Ralph Nader: Blackwell Was Nakedly Partisan

COLUMBUS (TDB) -- The lawyers representing consumer activist Ralph Nader in his legal odyssey to wrest a $1 damage judgment (yep, a buck) from Ohio Secretary of State Ken Blackwell now say Blackwell handled the duties of his office with a ''politically partisan pedigree." It is a view of the outgoing Republican's operation that many political critics have voiced over the years, including Jennifer Brunner, the Democrat elected to succeed Blackwell in January.

As the state's chief election official, Blackwell kicked Nader's third party candidacy for president off the 2004 ballot. Nader filed suit in federal court last month, where state lawyers have attempted to have it dismissed on grounds that Blackwell is immune from action because he behaved as a public officer fulfilling his legal responsibilities.

But Mark R. Brown, a law professor at Capital University in Columbus, and Michael P. Cassidy, a lawyer in Independence, a Cleveland suburb, shot back Monday in a written court filing that Blackwell didn't seem to be an official concerned with conducting proceedings that were sealed air-tight against possible bias. (Southern District of Ohio, 2:06-cv-821.)

''Granted, defendant could (ital original) qualify for absolute immunity if he was engaged in a judicial function. But defendant's politically partisan pedigree makes this unlikely. For it to happen, defendant would not only have to hold an adjudicatory hearing, exceptional procedural safeguards woud have to surround that hearing to prevent partisan politics from infecting defendant's determinations,'' Brown and Cassidy said in their filing.

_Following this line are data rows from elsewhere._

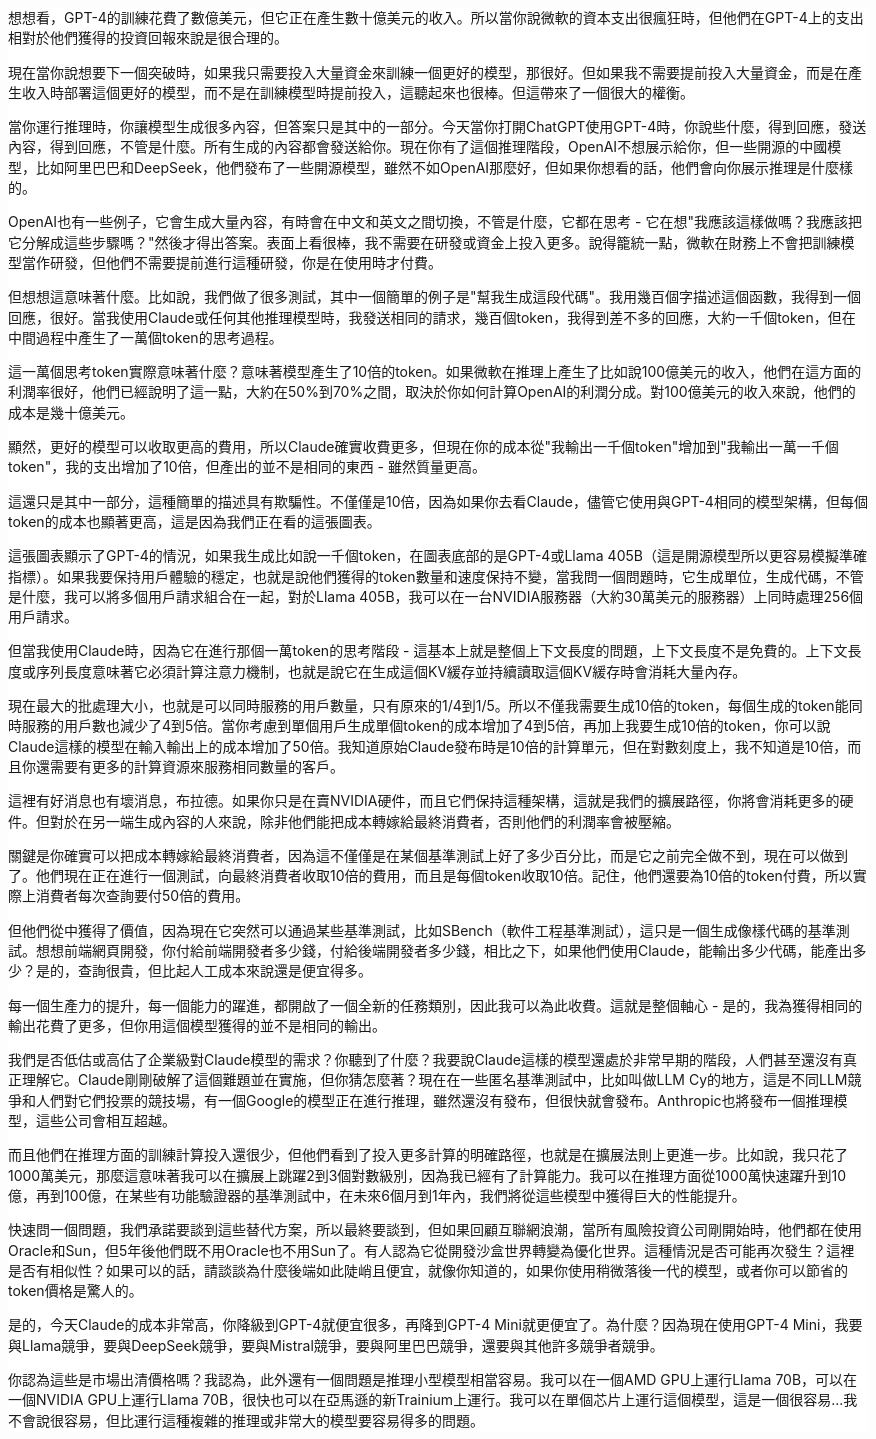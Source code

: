 想想看，GPT-4的訓練花費了數億美元，但它正在產生數十億美元的收入。所以當你說微軟的資本支出很瘋狂時，但他們在GPT-4上的支出相對於他們獲得的投資回報來說是很合理的。

現在當你說想要下一個突破時，如果我只需要投入大量資金來訓練一個更好的模型，那很好。但如果我不需要提前投入大量資金，而是在產生收入時部署這個更好的模型，而不是在訓練模型時提前投入，這聽起來也很棒。但這帶來了一個很大的權衡。

當你運行推理時，你讓模型生成很多內容，但答案只是其中的一部分。今天當你打開ChatGPT使用GPT-4時，你說些什麼，得到回應，發送內容，得到回應，不管是什麼。所有生成的內容都會發送給你。現在你有了這個推理階段，OpenAI不想展示給你，但一些開源的中國模型，比如阿里巴巴和DeepSeek，他們發布了一些開源模型，雖然不如OpenAI那麼好，但如果你想看的話，他們會向你展示推理是什麼樣的。

OpenAI也有一些例子，它會生成大量內容，有時會在中文和英文之間切換，不管是什麼，它都在思考 - 它在想"我應該這樣做嗎？我應該把它分解成這些步驟嗎？"然後才得出答案。表面上看很棒，我不需要在研發或資金上投入更多。說得籠統一點，微軟在財務上不會把訓練模型當作研發，但他們不需要提前進行這種研發，你是在使用時才付費。

但想想這意味著什麼。比如說，我們做了很多測試，其中一個簡單的例子是"幫我生成這段代碼"。我用幾百個字描述這個函數，我得到一個回應，很好。當我使用Claude或任何其他推理模型時，我發送相同的請求，幾百個token，我得到差不多的回應，大約一千個token，但在中間過程中產生了一萬個token的思考過程。

這一萬個思考token實際意味著什麼？意味著模型產生了10倍的token。如果微軟在推理上產生了比如說100億美元的收入，他們在這方面的利潤率很好，他們已經說明了這一點，大約在50%到70%之間，取決於你如何計算OpenAI的利潤分成。對100億美元的收入來說，他們的成本是幾十億美元。

顯然，更好的模型可以收取更高的費用，所以Claude確實收費更多，但現在你的成本從"我輸出一千個token"增加到"我輸出一萬一千個token"，我的支出增加了10倍，但產出的並不是相同的東西 - 雖然質量更高。

這還只是其中一部分，這種簡單的描述具有欺騙性。不僅僅是10倍，因為如果你去看Claude，儘管它使用與GPT-4相同的模型架構，但每個token的成本也顯著更高，這是因為我們正在看的這張圖表。

這張圖表顯示了GPT-4的情況，如果我生成比如說一千個token，在圖表底部的是GPT-4或Llama 405B（這是開源模型所以更容易模擬準確指標）。如果我要保持用戶體驗的穩定，也就是說他們獲得的token數量和速度保持不變，當我問一個問題時，它生成單位，生成代碼，不管是什麼，我可以將多個用戶請求組合在一起，對於Llama 405B，我可以在一台NVIDIA服務器（大約30萬美元的服務器）上同時處理256個用戶請求。

但當我使用Claude時，因為它在進行那個一萬token的思考階段 - 這基本上就是整個上下文長度的問題，上下文長度不是免費的。上下文長度或序列長度意味著它必須計算注意力機制，也就是說它在生成這個KV緩存並持續讀取這個KV緩存時會消耗大量內存。

現在最大的批處理大小，也就是可以同時服務的用戶數量，只有原來的1/4到1/5。所以不僅我需要生成10倍的token，每個生成的token能同時服務的用戶數也減少了4到5倍。當你考慮到單個用戶生成單個token的成本增加了4到5倍，再加上我要生成10倍的token，你可以說Claude這樣的模型在輸入輸出上的成本增加了50倍。我知道原始Claude發布時是10倍的計算單元，但在對數刻度上，我不知道是10倍，而且你還需要有更多的計算資源來服務相同數量的客戶。

這裡有好消息也有壞消息，布拉德。如果你只是在賣NVIDIA硬件，而且它們保持這種架構，這就是我們的擴展路徑，你將會消耗更多的硬件。但對於在另一端生成內容的人來說，除非他們能把成本轉嫁給最終消費者，否則他們的利潤率會被壓縮。

關鍵是你確實可以把成本轉嫁給最終消費者，因為這不僅僅是在某個基準測試上好了多少百分比，而是它之前完全做不到，現在可以做到了。他們現在正在進行一個測試，向最終消費者收取10倍的費用，而且是每個token收取10倍。記住，他們還要為10倍的token付費，所以實際上消費者每次查詢要付50倍的費用。

但他們從中獲得了價值，因為現在它突然可以通過某些基準測試，比如SBench（軟件工程基準測試），這只是一個生成像樣代碼的基準測試。想想前端網頁開發，你付給前端開發者多少錢，付給後端開發者多少錢，相比之下，如果他們使用Claude，能輸出多少代碼，能產出多少？是的，查詢很貴，但比起人工成本來說還是便宜得多。

每一個生產力的提升，每一個能力的躍進，都開啟了一個全新的任務類別，因此我可以為此收費。這就是整個軸心 - 是的，我為獲得相同的輸出花費了更多，但你用這個模型獲得的並不是相同的輸出。

我們是否低估或高估了企業級對Claude模型的需求？你聽到了什麼？我要說Claude這樣的模型還處於非常早期的階段，人們甚至還沒有真正理解它。Claude剛剛破解了這個難題並在實施，但你猜怎麼著？現在在一些匿名基準測試中，比如叫做LLM Cy的地方，這是不同LLM競爭和人們對它們投票的競技場，有一個Google的模型正在進行推理，雖然還沒有發布，但很快就會發布。Anthropic也將發布一個推理模型，這些公司會相互超越。

而且他們在推理方面的訓練計算投入還很少，但他們看到了投入更多計算的明確路徑，也就是在擴展法則上更進一步。比如說，我只花了1000萬美元，那麼這意味著我可以在擴展上跳躍2到3個對數級別，因為我已經有了計算能力。我可以在推理方面從1000萬快速躍升到10億，再到100億，在某些有功能驗證器的基準測試中，在未來6個月到1年內，我們將從這些模型中獲得巨大的性能提升。

快速問一個問題，我們承諾要談到這些替代方案，所以最終要談到，但如果回顧互聯網浪潮，當所有風險投資公司剛開始時，他們都在使用Oracle和Sun，但5年後他們既不用Oracle也不用Sun了。有人認為它從開發沙盒世界轉變為優化世界。這種情況是否可能再次發生？這裡是否有相似性？如果可以的話，請談談為什麼後端如此陡峭且便宜，就像你知道的，如果你使用稍微落後一代的模型，或者你可以節省的token價格是驚人的。

是的，今天Claude的成本非常高，你降級到GPT-4就便宜很多，再降到GPT-4 Mini就更便宜了。為什麼？因為現在使用GPT-4 Mini，我要與Llama競爭，要與DeepSeek競爭，要與Mistral競爭，要與阿里巴巴競爭，還要與其他許多競爭者競爭。

你認為這些是市場出清價格嗎？我認為，此外還有一個問題是推理小型模型相當容易。我可以在一個AMD GPU上運行Llama 70B，可以在一個NVIDIA GPU上運行Llama 70B，很快也可以在亞馬遜的新Trainium上運行。我可以在單個芯片上運行這個模型，這是一個很容易...我不會說很容易，但比運行這種複雜的推理或非常大的模型要容易得多的問題。
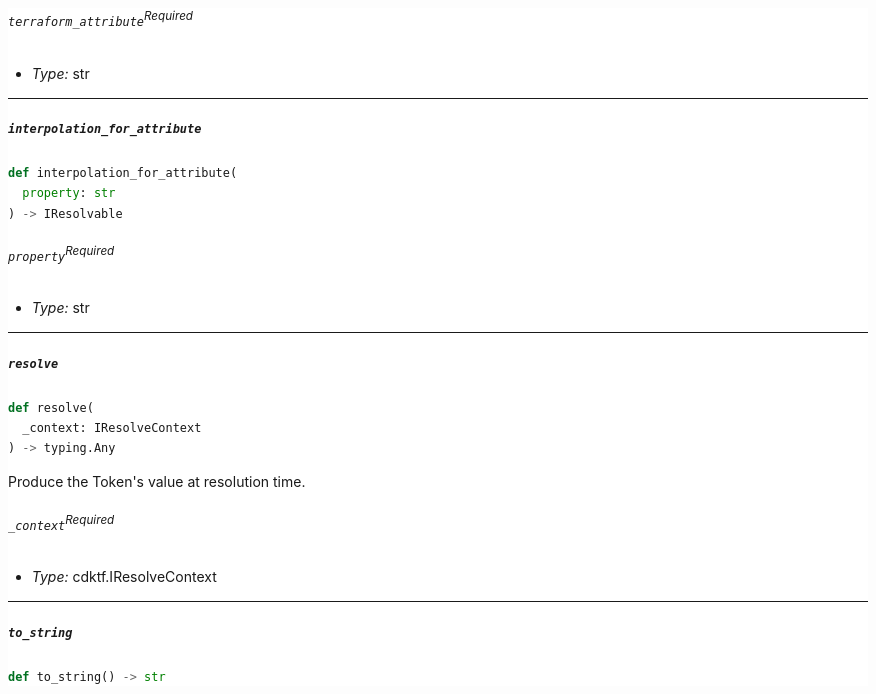 ###### `terraform_attribute`<sup>Required</sup> <a name="terraform_attribute" id="@cdktf/provider-ionoscloud.dataIonoscloudNsg.DataIonoscloudNsgRulesOutputReference.getStringMapAttribute.parameter.terraformAttribute"></a>

- *Type:* str

---

##### `interpolation_for_attribute` <a name="interpolation_for_attribute" id="@cdktf/provider-ionoscloud.dataIonoscloudNsg.DataIonoscloudNsgRulesOutputReference.interpolationForAttribute"></a>

```python
def interpolation_for_attribute(
  property: str
) -> IResolvable
```

###### `property`<sup>Required</sup> <a name="property" id="@cdktf/provider-ionoscloud.dataIonoscloudNsg.DataIonoscloudNsgRulesOutputReference.interpolationForAttribute.parameter.property"></a>

- *Type:* str

---

##### `resolve` <a name="resolve" id="@cdktf/provider-ionoscloud.dataIonoscloudNsg.DataIonoscloudNsgRulesOutputReference.resolve"></a>

```python
def resolve(
  _context: IResolveContext
) -> typing.Any
```

Produce the Token's value at resolution time.

###### `_context`<sup>Required</sup> <a name="_context" id="@cdktf/provider-ionoscloud.dataIonoscloudNsg.DataIonoscloudNsgRulesOutputReference.resolve.parameter._context"></a>

- *Type:* cdktf.IResolveContext

---

##### `to_string` <a name="to_string" id="@cdktf/provider-ionoscloud.dataIonoscloudNsg.DataIonoscloudNsgRulesOutputReference.toString"></a>

```python
def to_string() -> str
```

Blackwell contends he gave Nader the boot after a fair and open hearing conducted by an attorney in his office. Nader's lawyers weren't buying. "For all anyone knows, the staff attorney's decision was dictated by defendant,'' they said. ''Whether this happened is not the point. The point is that without independence, hearing officers suffer not only an appearance of partiality, but also a real risk of influence."